┌─ Task input

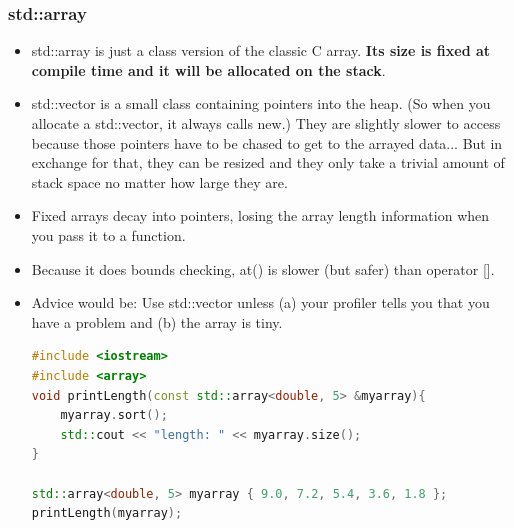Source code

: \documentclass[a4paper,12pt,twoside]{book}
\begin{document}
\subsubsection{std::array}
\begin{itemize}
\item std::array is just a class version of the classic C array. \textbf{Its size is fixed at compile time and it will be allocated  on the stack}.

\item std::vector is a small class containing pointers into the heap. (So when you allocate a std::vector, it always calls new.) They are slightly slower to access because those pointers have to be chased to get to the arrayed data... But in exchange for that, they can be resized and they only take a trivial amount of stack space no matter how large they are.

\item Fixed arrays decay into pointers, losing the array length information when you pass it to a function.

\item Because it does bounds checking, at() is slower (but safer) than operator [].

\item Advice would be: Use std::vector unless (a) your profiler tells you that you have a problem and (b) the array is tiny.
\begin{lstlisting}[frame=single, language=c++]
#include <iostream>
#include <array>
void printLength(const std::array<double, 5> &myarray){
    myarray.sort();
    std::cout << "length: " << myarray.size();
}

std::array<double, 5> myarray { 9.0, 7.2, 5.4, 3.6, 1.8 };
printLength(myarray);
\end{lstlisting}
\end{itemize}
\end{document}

└─

> **Your task**
Where the word "begin" occurs in a line of the records, copy that line.

> **Exercise output**
\begin{document}
\begin{itemize}
\begin{lstlisting}[frame=single, language=c++]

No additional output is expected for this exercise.